World Backup Day: why smarter data — not more data — defines resilience

Cloudera Inc

By Keir Garrett, Managing Director, Cloudera Australia and New Zealand
Friday, 27 March, 2026


World Backup Day: why smarter data — not more data — defines resilience

As organisations mark World Backup Day, the focus is evolving. Backup is essential, but it works best when guided by clear retention policies and strong data governance. Without those guardrails, resilience programs can expand unchecked, becoming costly to run, difficult to manage, and increasingly hard to defend from a business perspective.

According to International Data Corporation, global data volumes are projected to reach 393.9 zettabytes by 2028 — and Australia is no exception. The country’s data centre market has grown 40-fold over the past two decades, with continued double-digit growth driven by cloud adoption, AI initiatives and increasingly digital services. Meanwhile, cyberthreats continue to escalate, with the Australian Cyber Security Centre reporting tens of thousands of incidents each year.

This convergence is turning resilience into an economic issue. Every additional dataset retained and protected compounds costs across storage, backup operations, compliance, and increasingly, AI systems. As organisations race to operationalise AI, poor data decisions don’t just inflate infrastructure bills — they directly impact the quality and trustworthiness of AI outcomes.

Too often, backup strategies still operate on a ‘just in case’ mindset. Data is copied and retained indefinitely, with little visibility into its actual value. The result is sprawling backup environments that are expensive to maintain and difficult to recover from when disruption hits. Research from Splunk suggests that up to 55% of global enterprise data is ‘dark’, with many Australian organisations reporting that half or more of their data remains unknown, or unused, yet still routinely backed up — driving unnecessary cost and complexity.

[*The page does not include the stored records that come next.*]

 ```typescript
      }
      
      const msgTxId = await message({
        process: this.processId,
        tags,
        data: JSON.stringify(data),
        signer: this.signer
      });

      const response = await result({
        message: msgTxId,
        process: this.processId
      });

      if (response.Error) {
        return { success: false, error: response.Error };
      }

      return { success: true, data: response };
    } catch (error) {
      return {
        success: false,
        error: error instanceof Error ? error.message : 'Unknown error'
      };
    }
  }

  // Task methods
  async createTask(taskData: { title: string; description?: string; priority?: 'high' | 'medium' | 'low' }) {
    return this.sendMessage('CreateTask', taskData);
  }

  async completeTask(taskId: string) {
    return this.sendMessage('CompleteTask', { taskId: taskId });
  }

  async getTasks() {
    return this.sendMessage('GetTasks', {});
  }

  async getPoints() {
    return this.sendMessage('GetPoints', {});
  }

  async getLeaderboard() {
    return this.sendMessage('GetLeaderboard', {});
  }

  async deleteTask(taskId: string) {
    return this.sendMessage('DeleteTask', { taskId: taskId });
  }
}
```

This is where governance becomes critical. Effective resilience starts with understanding the data estate: what data exists, how it is used and what level of protection it truly requires. Not all data is equal and treating it that way leads to inefficiency. By classifying data based on business impact — whether that’s regulatory exposure, operational dependency or customer commitments — organisations can tier protection accordingly. Critical systems receive high levels of resilience, while lower-value data can be retained for shorter periods or protected more cost-effectively.

For Australian organisations, this is particularly important in regulated sectors such as financial services, health care and government, where compliance obligations are high and the cost of disruption is significant. But governance is not just about risk mitigation — it also enables better AI. Poorly governed data often flows into analytics pipelines and machine learning models, introducing noise and reducing the reliability of insights. In effect, organisations pay twice: once to store and protect low-value data, and again to fix its downstream impact.

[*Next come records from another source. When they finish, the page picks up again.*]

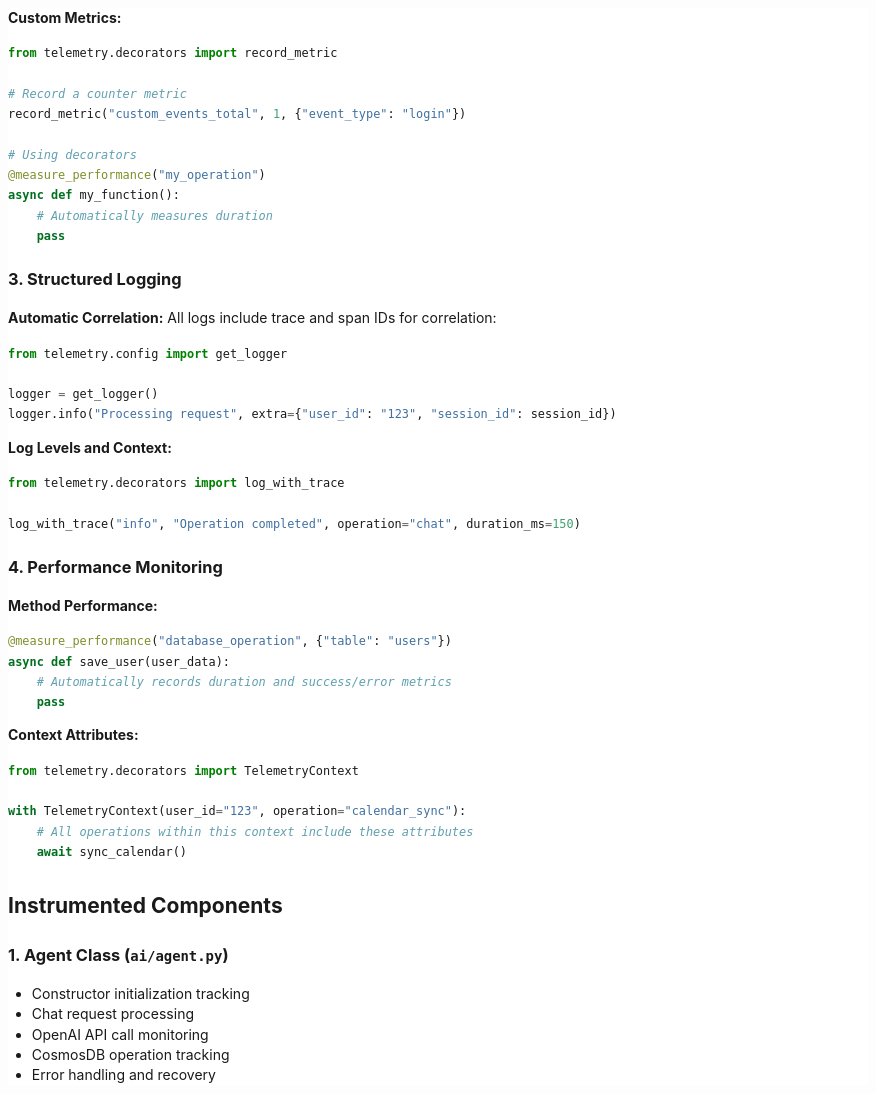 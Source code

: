 **Custom Metrics:**
```python
from telemetry.decorators import record_metric

# Record a counter metric
record_metric("custom_events_total", 1, {"event_type": "login"})

# Using decorators
@measure_performance("my_operation")
async def my_function():
    # Automatically measures duration
    pass
```

### 3. Structured Logging

**Automatic Correlation:**
All logs include trace and span IDs for correlation:

```python
from telemetry.config import get_logger

logger = get_logger()
logger.info("Processing request", extra={"user_id": "123", "session_id": session_id})
```

**Log Levels and Context:**
```python
from telemetry.decorators import log_with_trace

log_with_trace("info", "Operation completed", operation="chat", duration_ms=150)
```

### 4. Performance Monitoring

**Method Performance:**
```python
@measure_performance("database_operation", {"table": "users"})
async def save_user(user_data):
    # Automatically records duration and success/error metrics
    pass
```

**Context Attributes:**
```python
from telemetry.decorators import TelemetryContext

with TelemetryContext(user_id="123", operation="calendar_sync"):
    # All operations within this context include these attributes
    await sync_calendar()
```

## Instrumented Components

### 1. Agent Class (`ai/agent.py`)
- Constructor initialization tracking
- Chat request processing
- OpenAI API call monitoring
- CosmosDB operation tracking
- Error handling and recovery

Resilience strategies must also be proven, not assumed. Regular recovery testing ensures backup environments align with real business priorities, surfacing gaps and strengthening governance over time.

As hybrid and multi-cloud environments become the norm, controlling data sprawl is key. Unchecked replication across platforms increases the volume of data that must be secured and backed up, driving up costs and complicating recovery. Consistent governance across environments — on-premises and in the cloud — helps reduce duplication, improve visibility and maintain control.

World Backup Day should serve as a reset. True resilience is not about creating more copies of everything: it is about making deliberate, governed decisions about what data to keep, protect and prioritise.

Because in the age of AI, the organisations that win won’t be the ones with the most data — they’ll be the ones with the right data, managed the right way.